Open alfredox10 opened 7 years ago
What happens when you try to use only GPU 1? The GPU selection is per-thread, do you have other threads running in your app?
It's important to set_device()
before set_mode_gpu()
like so:
caffe.set_device(gpu_slot)
caffe.set_mode_gpu()
rcnn_net = caffe.Net(prototxt, caffemodel, caffe.TEST)

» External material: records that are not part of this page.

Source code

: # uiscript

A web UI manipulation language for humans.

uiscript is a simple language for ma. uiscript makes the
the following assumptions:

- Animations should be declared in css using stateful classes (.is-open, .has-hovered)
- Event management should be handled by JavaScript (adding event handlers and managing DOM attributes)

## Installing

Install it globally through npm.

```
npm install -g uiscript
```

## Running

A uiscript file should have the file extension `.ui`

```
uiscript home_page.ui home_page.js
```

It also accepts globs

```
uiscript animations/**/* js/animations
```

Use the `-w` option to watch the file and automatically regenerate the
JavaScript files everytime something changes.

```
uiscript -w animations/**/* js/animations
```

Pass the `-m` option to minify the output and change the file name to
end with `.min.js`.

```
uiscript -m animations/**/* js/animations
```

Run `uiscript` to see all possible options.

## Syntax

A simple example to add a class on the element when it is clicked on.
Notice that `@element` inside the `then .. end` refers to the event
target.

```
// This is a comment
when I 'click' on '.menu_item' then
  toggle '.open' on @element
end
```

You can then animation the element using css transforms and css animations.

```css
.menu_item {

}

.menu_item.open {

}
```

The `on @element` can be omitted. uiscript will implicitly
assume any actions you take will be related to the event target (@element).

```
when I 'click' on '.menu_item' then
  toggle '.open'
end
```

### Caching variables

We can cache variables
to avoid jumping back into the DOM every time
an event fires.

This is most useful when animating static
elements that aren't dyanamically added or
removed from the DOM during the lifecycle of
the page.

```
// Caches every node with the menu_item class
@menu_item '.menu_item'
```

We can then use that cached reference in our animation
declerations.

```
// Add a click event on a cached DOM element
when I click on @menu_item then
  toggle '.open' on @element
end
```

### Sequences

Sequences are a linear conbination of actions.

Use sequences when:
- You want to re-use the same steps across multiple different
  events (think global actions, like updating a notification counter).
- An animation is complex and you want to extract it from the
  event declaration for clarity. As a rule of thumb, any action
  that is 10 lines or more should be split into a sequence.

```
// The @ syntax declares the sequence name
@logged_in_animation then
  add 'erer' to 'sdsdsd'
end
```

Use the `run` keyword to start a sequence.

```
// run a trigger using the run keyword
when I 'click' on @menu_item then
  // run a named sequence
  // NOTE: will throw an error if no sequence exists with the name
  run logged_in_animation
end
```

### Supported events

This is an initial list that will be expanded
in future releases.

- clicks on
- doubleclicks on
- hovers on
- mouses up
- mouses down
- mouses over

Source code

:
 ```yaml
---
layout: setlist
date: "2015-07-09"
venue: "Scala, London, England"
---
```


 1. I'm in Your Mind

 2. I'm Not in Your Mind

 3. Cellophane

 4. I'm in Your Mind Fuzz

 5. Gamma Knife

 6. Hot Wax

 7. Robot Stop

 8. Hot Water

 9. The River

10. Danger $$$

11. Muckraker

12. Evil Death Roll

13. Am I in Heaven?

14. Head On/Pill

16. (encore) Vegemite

Why the order of two setting statements matters? @shelhamer @cypof
Full error:
F0407 22:35:23.664752 27364 syncedmem.hpp:22] Check failed: error == cudaSuccess (77 vs. 0) an illegal memory access was encountered
Issue summary
This happens when I'm trying to run image detection using trained rcnn models on a python script that splits a stream of images into multiple python sub-processes and loads models for each GPU under each child process. I always see the memory go up on GPU 0, but not on the other 8 GPUs available in the system. I am trying to implement parallel GPU detection by splitting the task to 8 GPUs on a p2.8xlarge AWS ec2 instance.
Has anyone seen this? I know caffe isn't optimized for multi-GPU training but I did not think there would be any issues if I split up the processes independently and just ran detections on each GPU?
I am using this command in python to set each GPU in each subprocess: caffe.set_mode_gpu() caffe.set_device(gpu_slot) rcnn_net = caffe.Net(prototxt, caffemodel, caffe.TEST)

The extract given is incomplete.